Yea. And power is lower as well, I bet. I did experiments going by 'perceived power' and varying seat recline/BB height in other thread (here is
summary, actual data on previous pages).
The sad truth 'why
*most* bents cannot climb' is a long combination of factors that add up (sometimes to obscene amount, like me basically being
2x slower during my first year of 'recumbentdom').
Not everyone is THAT much affected, and some (sometimes complete) adaptation is possible, but the higher bb/lower recline you get, the more power it will likely cost you, and aerodynamics is not always there to help you, and besides, unlike velomobiles/streamliners, most bents are not *that* much more aerodynamic than modern aero road bikes, and best unstreamlined TT bikes are about equal to best unstreamlined bents with exception of lowracers, perhaps.
More than that, sometimes quest for best performance with high BB costs you more than power and speed - but comfort as well. My only 400k brevet on a bent was, frankly, torturous with very numb feet and recumbutt galore (seat woes are not limited to DFs) that lasted for 27 hours and was much harder mentally than 600k brevet on DF.
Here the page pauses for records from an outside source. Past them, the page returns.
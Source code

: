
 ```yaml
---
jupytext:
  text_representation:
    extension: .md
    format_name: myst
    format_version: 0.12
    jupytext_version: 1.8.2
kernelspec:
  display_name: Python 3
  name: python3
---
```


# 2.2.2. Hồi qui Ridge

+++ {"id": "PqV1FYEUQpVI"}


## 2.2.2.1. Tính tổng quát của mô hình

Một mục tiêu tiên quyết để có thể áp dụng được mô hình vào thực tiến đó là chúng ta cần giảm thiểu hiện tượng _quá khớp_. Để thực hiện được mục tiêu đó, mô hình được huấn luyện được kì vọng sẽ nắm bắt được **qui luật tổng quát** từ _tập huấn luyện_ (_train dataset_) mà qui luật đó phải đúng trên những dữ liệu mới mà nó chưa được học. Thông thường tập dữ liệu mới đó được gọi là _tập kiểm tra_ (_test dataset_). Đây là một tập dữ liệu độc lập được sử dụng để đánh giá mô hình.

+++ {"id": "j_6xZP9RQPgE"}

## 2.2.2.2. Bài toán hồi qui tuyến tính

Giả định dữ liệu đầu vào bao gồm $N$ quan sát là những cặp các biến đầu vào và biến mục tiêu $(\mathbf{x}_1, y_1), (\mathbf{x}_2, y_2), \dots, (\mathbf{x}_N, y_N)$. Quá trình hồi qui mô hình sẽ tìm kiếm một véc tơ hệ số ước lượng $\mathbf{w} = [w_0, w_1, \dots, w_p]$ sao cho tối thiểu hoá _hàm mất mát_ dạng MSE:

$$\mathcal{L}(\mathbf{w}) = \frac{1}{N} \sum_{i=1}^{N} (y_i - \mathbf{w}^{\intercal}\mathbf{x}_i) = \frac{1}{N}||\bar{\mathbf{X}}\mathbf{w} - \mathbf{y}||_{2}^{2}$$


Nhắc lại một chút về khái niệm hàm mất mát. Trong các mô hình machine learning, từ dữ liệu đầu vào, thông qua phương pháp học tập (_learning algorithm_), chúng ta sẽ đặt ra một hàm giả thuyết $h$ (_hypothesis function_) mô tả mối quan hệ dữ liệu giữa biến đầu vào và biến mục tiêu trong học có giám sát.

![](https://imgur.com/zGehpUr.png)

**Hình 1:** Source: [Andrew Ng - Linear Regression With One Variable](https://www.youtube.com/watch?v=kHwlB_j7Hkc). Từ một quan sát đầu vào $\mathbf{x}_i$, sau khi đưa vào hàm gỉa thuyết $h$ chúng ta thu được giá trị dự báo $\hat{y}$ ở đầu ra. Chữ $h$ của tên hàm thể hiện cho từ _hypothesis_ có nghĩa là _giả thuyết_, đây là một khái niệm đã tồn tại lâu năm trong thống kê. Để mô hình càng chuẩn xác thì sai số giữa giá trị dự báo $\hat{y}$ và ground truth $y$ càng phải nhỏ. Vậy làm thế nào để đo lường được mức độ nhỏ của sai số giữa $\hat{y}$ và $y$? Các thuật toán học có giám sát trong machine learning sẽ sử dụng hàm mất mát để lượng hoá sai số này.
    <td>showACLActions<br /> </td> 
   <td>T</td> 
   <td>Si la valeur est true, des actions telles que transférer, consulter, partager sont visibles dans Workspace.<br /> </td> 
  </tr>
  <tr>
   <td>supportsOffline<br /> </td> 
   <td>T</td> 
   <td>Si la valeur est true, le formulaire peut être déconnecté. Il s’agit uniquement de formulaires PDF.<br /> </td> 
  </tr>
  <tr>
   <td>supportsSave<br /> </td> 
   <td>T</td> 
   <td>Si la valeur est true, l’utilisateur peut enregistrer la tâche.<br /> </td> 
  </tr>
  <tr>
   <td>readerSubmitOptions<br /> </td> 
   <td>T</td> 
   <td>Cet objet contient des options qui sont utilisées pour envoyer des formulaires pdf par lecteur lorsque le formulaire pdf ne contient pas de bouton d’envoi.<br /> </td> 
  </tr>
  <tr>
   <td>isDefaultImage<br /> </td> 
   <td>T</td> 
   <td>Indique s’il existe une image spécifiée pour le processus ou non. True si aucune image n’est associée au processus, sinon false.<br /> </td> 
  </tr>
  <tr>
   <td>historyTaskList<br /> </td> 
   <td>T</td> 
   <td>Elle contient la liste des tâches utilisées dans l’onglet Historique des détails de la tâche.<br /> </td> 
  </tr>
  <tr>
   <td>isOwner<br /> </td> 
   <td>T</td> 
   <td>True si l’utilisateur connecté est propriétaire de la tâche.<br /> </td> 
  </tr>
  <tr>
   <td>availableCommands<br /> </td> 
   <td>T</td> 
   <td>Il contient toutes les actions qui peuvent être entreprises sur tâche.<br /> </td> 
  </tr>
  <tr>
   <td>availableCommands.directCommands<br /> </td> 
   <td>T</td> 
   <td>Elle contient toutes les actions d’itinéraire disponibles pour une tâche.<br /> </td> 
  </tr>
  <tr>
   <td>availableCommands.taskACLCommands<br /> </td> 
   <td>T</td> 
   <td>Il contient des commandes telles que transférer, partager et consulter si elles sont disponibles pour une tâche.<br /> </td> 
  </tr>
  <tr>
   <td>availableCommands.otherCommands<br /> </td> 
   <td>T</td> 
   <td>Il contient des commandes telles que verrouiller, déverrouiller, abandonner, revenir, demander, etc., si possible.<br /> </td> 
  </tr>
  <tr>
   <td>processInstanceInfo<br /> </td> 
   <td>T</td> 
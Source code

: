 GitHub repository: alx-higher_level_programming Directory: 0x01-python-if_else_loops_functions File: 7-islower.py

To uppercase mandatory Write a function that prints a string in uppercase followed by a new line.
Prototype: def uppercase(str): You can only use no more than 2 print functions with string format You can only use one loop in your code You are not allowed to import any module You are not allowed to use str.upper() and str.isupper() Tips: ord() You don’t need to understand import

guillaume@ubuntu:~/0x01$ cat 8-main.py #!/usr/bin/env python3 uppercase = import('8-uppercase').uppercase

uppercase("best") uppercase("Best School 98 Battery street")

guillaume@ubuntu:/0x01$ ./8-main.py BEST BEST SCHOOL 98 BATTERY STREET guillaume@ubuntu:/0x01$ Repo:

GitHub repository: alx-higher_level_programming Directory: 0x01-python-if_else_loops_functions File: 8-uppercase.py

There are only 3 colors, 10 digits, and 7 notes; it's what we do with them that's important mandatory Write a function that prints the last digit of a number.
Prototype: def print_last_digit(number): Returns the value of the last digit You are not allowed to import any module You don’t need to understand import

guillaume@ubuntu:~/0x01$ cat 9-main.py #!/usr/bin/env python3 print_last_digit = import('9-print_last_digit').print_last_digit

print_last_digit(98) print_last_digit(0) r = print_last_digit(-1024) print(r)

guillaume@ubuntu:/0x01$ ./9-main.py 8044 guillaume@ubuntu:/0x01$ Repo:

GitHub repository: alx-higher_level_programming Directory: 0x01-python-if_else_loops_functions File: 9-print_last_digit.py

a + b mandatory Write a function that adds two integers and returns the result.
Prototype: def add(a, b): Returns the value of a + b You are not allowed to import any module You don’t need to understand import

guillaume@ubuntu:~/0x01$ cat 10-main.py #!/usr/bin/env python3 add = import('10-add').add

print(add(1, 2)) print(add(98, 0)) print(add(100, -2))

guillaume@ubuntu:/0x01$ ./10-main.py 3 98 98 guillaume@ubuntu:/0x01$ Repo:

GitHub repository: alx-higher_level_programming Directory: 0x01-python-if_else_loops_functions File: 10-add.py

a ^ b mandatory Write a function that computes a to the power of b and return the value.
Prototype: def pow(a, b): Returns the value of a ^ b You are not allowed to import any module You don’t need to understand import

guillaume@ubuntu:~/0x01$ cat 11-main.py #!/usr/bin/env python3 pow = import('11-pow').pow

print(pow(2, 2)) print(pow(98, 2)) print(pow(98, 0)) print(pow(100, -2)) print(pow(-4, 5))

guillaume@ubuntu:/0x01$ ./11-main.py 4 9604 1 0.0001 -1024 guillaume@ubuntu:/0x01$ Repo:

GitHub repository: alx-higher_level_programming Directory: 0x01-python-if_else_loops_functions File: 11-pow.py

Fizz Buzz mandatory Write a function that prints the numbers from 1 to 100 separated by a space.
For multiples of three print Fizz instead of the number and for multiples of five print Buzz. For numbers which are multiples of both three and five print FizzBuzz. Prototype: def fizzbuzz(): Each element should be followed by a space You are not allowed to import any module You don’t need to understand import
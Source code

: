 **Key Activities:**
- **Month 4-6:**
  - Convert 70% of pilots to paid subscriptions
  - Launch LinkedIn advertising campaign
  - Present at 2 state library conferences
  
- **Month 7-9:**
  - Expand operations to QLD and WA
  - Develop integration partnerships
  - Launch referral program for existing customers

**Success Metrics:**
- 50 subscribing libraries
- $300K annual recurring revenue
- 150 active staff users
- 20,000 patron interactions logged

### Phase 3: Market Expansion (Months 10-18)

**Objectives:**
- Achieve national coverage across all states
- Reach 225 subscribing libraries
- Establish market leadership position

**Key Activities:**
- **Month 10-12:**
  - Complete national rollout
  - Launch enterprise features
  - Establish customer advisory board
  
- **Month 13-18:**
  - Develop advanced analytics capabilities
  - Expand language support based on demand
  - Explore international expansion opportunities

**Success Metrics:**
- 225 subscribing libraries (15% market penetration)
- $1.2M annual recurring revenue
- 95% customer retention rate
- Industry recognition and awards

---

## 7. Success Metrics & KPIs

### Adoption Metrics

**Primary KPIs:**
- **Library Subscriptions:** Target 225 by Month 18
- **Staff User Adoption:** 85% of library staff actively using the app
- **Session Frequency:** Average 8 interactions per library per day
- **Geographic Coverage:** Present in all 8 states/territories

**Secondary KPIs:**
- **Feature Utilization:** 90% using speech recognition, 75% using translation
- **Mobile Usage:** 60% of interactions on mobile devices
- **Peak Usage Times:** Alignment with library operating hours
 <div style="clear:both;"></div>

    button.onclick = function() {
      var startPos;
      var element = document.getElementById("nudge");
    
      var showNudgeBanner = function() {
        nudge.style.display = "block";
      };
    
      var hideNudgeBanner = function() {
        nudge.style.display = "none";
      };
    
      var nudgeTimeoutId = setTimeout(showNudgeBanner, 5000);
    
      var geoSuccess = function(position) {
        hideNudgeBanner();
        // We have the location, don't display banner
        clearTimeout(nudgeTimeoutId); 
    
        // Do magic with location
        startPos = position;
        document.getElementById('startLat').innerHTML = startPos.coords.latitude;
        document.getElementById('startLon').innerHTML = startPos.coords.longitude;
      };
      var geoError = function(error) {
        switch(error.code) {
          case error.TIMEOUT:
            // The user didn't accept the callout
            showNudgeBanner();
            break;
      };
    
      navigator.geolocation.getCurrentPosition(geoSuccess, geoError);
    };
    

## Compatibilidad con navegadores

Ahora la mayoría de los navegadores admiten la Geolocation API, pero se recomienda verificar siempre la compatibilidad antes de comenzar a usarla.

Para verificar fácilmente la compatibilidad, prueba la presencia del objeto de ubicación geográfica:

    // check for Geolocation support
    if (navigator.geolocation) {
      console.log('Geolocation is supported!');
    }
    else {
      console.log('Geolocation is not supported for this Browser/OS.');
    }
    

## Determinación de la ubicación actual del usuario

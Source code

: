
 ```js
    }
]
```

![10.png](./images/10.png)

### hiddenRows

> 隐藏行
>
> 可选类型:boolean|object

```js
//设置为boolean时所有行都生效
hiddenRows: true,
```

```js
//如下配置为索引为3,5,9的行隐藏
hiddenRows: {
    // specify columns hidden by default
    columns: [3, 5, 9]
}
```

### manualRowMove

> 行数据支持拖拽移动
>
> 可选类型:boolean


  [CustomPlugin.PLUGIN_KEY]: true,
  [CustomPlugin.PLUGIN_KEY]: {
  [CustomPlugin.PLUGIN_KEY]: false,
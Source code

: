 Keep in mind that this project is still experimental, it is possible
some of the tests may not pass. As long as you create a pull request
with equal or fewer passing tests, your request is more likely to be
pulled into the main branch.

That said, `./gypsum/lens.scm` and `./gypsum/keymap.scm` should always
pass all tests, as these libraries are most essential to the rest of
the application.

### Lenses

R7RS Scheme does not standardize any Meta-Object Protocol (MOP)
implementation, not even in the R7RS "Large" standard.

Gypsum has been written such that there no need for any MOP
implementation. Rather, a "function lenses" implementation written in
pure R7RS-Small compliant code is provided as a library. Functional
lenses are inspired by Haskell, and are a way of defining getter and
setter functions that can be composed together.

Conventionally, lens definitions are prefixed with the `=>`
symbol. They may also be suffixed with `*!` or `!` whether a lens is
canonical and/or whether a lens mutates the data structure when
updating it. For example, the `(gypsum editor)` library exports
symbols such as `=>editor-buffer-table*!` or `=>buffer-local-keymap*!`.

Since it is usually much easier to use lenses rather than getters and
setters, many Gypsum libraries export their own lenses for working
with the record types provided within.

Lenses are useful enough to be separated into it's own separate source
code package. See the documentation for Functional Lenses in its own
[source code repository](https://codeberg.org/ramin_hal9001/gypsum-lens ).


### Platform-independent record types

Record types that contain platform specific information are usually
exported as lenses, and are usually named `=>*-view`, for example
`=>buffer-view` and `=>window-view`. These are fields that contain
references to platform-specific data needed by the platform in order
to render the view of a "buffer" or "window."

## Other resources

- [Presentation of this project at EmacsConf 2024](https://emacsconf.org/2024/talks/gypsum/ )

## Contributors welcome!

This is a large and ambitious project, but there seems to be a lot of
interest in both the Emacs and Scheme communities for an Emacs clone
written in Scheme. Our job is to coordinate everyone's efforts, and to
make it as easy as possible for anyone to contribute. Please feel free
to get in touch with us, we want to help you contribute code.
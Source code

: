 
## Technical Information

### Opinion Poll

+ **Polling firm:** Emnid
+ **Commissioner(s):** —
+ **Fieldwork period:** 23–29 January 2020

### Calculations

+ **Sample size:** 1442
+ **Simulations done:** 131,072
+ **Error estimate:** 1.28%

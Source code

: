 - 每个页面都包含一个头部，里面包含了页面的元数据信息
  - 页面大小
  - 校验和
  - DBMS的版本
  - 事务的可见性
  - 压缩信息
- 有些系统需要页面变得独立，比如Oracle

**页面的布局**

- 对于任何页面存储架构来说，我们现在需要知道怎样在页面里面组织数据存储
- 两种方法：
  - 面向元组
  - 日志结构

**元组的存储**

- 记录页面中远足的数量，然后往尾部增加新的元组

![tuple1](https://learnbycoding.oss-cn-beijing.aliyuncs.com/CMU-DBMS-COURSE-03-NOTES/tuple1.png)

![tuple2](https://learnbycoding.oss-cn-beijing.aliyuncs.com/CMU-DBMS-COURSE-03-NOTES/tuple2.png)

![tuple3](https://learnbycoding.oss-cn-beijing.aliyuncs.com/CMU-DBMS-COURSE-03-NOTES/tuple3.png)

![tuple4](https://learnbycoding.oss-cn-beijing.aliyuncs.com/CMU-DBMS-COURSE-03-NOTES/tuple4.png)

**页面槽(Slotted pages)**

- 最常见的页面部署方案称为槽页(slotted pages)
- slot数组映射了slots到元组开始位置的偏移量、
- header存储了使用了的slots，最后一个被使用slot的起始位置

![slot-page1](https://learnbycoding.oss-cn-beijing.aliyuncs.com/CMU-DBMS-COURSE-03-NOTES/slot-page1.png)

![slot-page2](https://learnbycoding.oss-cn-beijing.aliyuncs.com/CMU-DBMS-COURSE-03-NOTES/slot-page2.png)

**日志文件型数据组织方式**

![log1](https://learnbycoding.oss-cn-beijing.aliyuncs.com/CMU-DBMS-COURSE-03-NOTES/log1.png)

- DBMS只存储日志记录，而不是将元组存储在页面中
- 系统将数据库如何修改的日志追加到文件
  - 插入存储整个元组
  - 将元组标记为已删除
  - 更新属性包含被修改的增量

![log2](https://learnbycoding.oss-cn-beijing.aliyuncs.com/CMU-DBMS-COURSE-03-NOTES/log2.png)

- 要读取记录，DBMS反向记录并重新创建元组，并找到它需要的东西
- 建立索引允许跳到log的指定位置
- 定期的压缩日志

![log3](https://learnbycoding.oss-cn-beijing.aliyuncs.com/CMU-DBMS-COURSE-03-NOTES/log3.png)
My advice - try learning (and make sure you have a power meter to back up your feelings) handlebar waggling technique. Since your arms should be better perfused than your legs, (while I'm not sure at all you can add
much power this way) it might be totally worth it, if you don't have a full set of bent legs yet. Lowering BB might help as well, but it will cost you aero.
Hard interval training worked for Ed, and I presume that going midfoot (minimising passive oxygen consumption/lactic acid generation by your calves) + oval rings should help because they improve economy.
I also suspect that hard bar pulling might work for hard efforts as well - not because it generates work (it does not), but because being isometric effort it considerably rises your blood pressure, which might compensate drop in blood pressure in your legs due to recumbent position.